Start of Source material
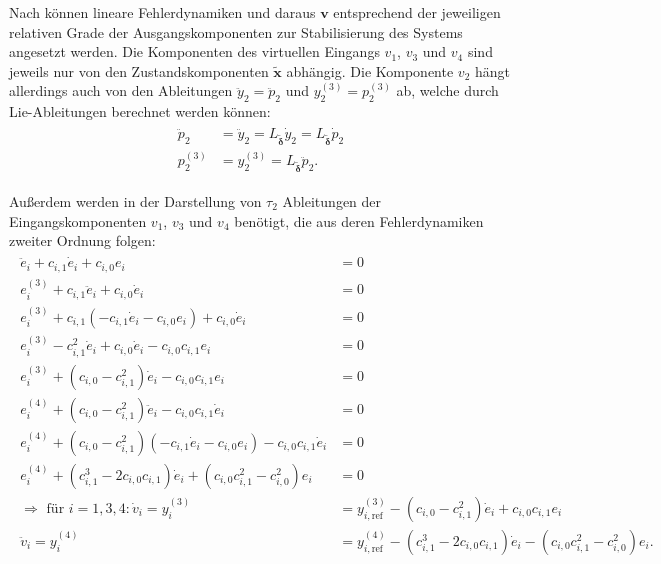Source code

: Nach \cite[S. 208]{NLRT_Roebenack} können lineare Fehlerdynamiken und daraus $\mathbf{v}$ entsprechend der jeweiligen relativen Grade der Ausgangskomponenten zur Stabilisierung des Systems angesetzt werden. Die Komponenten des virtuellen Eingangs $v_1$, $v_3$ und $v_4$ sind jeweils nur von den Zustandskomponenten $\tilde{\mathbf{x}}$ abhängig. Die Komponente $v_2$ hängt allerdings auch von den Ableitungen $\ddot{y}_2 = \ddot{p}_2$ und $y_2^{(3)} = p_2^{(3)}$ ab, welche durch Lie-Ableitungen berechnet werden können:
\begin{align}
	\label{eq:p2_derivs_Lie}
	\begin{split}
		\ddot{p}_2 &= \ddot{y}_2 = L_{\tilde{\boldsymbol{\delta}}} \dot{y}_2 = L_{\tilde{\boldsymbol{\delta}}} \dot{p}_2 \\
		p_2^{(3)} &= y_2^{(3)} = L_{\tilde{\boldsymbol{\delta}}} \ddot{p}_2.
	\end{split}
\end{align}

Außerdem werden in der Darstellung von $\tau_2$ Ableitungen der Eingangskomponenten $v_1$, $v_3$ und $v_4$ benötigt, die aus deren Fehlerdynamiken zweiter Ordnung folgen:
\begin{align}
	\begin{split}
	    \ddot{e}_i + c_{i,1} \dot{e}_i + c_{i, 0} e_i &= 0 \\
		e_i^{(3)} + c_{i, 1} \ddot{e}_i + c_{i, 0} \dot{e}_i &= 0 \\
		e_i^{(3)} + c_{i, 1} (-c_{i, 1} \dot{e}_i - c_{i, 0} e_i) + c_{i, 0} \dot{e}_i &= 0 \\
		e_i^{(3)} - c_{i, 1}^2 \dot{e}_i + c_{i, 0} \dot{e}_i - c_{i, 0} c_{i, 1} e_i &= 0 \\
		e_i^{(3)} + (c_{i, 0} - c_{i, 1}^2) \dot{e}_i - c_{i, 0} c_{i, 1} e_i &= 0 \\
		e_i^{(4)} + (c_{i, 0} - c_{i, 1}^2) \ddot{e}_i - c_{i, 0} c_{i, 1} \dot{e}_i &= 0 \\
		e_i^{(4)} + (c_{i, 0} - c_{i, 1}^2) (-c_{i, 1} \dot{e}_i - c_{i, 0} e_i) - c_{i, 0} c_{i, 1} \dot{e}_i &= 0 \\
		e_i^{(4)} + (c_{i, 1}^3 - 2 c_{i, 0} c_{i, 1}) \dot{e}_i + (c_{i, 0} c_{i, 1}^2 - c_{i, 0}^2) e_i &= 0 \\
		\Rightarrow \text{ für } i = 1,3,4: \dot{v}_i = y_i^{(3)} &= y_{i, \text{ref}}^{(3)} - (c_{i, 0} - c_{i, 1}^2) \dot{e}_i + c_{i, 0} c_{i, 1} e_i \\
		\ddot{v}_i = y_i^{(4)} &= y_{i, \text{ref}}^{(4)} - (c_{i, 1}^3 - 2 c_{i, 0} c_{i, 1}) \dot{e}_i - (c_{i, 0} c_{i, 1}^2 - c_{i, 0}^2) e_i.
	\end{split}
\end{align}

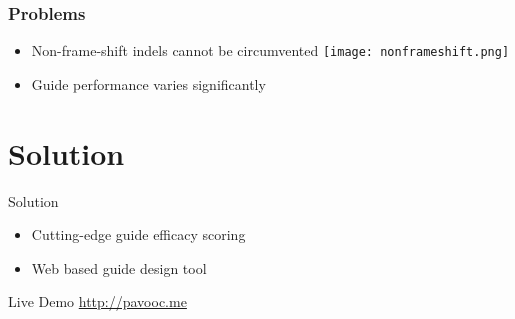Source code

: \documentclass[Nike]{tuberlinbeamer}
\begin{document}
\begin{frame}
  \frametitle{Problems}
  \begin{itemize}
    \item Non-frame-shift indels cannot be circumvented
      \texttt{[image: nonframeshift.png]}
      \vspace{0.1cm}
    \pause
    \item Guide performance varies significantly
  \end{itemize}
\end{frame}

\section{Solution}


\begin{frame}{Solution}
  \begin{itemize}
    \vspace{0.2cm}
    \item Cutting-edge guide efficacy scoring
      \pause
    \vspace{0.2cm}
    \item Web based guide design tool
  \end{itemize}
\end{frame}

\begin{frame}{Live Demo}
  \url{http://pavooc.me}
\end{frame}
\end{document}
End of Source material
Write only the number of lines above that contain "Solution".

2